日本の食料自給率がカロリーベースで38%に低迷する現状は「国家を脆弱(ぜいじゃく)にしている」と指摘した。農家の高齢化や農地の減少を問題視し、防衛だけでなく食料の面でも安全保障を考える必要があると訴えた。
世界の主要国が一層の人口増加を見据え、食料の増産に動いているとし、米の生産抑制に疑問を呈した。国が需給見通しを示していることを念頭に、生産抑制の仕組みが「実質的には残っているのではないか」との認識を強調。見直すべきだと訴えた。
増産に伴う価格下落への対応として「所得補償という言い方をするかどうかは別として、(生産者への)手当ては必要だ」と述べた。ただ「今のまま直接所得補償すれば現状を固定することに他ならない。納税者の理解を得られるとも思っていない」と指摘。農地の集約や農機の共同利用、収量が多い品種の導入によるコスト削減などの努力を求める考えを示した。
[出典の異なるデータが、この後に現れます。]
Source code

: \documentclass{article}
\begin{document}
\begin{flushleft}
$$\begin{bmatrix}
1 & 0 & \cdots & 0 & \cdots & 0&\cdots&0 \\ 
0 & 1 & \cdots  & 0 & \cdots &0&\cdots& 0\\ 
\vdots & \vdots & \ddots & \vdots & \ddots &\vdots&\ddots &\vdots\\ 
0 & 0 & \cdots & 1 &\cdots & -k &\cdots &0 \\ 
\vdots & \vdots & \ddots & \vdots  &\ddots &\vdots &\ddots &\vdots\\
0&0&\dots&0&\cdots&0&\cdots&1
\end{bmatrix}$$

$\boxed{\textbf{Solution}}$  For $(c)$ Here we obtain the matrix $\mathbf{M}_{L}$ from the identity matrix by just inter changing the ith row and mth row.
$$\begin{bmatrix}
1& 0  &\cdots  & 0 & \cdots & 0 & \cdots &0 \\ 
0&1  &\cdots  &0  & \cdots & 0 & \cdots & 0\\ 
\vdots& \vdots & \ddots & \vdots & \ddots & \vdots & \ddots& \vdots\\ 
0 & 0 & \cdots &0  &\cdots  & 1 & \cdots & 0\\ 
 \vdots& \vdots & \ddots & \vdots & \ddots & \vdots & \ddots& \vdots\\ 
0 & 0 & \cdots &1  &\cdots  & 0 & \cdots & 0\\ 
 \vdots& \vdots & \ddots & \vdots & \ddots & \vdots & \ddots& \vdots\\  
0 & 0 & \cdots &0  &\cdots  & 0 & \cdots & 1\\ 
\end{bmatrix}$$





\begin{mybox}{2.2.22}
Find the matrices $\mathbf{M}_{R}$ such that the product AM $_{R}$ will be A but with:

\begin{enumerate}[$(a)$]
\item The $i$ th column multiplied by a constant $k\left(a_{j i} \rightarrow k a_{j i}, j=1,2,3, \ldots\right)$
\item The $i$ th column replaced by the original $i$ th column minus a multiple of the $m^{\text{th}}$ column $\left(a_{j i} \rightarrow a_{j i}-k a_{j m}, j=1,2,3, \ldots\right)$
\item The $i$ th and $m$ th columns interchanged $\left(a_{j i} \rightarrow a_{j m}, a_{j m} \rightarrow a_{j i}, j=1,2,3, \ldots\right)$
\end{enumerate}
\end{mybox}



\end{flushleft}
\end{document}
中山間地域に対する支援も「厚くする必要はある」と述べた。付加価値の高い米を生産していることや、水源涵養(かんよう)、景観維持の機能を踏まえ、「水田の維持の在り方をさらに充実していくべきだ」と強調した。
米価を巡っては、1年間で2倍になったとして「かつてのオイルショックを想起させるような異様な高騰ぶり」だと言及。生産者と消費者の双方が納得する具体的な水準については明言を避けたが、米など食料は市場任せでは適正価格にはならないとの認識を示した。
米の輸出や農機の共同利用などで「JAの果たす役割も非常に大きい」とした。「なるべく現場の意見を踏まえて政策を決めていきたい」とした上で、市町村合併で「地域の声が届きにくくなった」との認識を示し、地域に根差すJAへの期待を込めた。

自らが議長を務める「米の安定供給等実現関係閣僚会議」については、2027年度からの新たな水田政策の在り方を検討すると述べるにとどめた。7月1日に次回会合を開くと明かした。
水田政策の検討で、野党の声も一定に考慮する姿勢を示した。参院選で各党の主張がどう支持されるかが「重要な考慮の要素」になるとした。「党利党略が入り始めると政策がゆがむ」とも述べ、冷静な議論を求めた。
米国との関税交渉を巡り、農業を犠牲にしない考えは「変わっていない」と強調。「米の輸入を増やすとか、ミニマムアクセス(最低輸入機会=MA)米とかを考えていることはない」と述べた。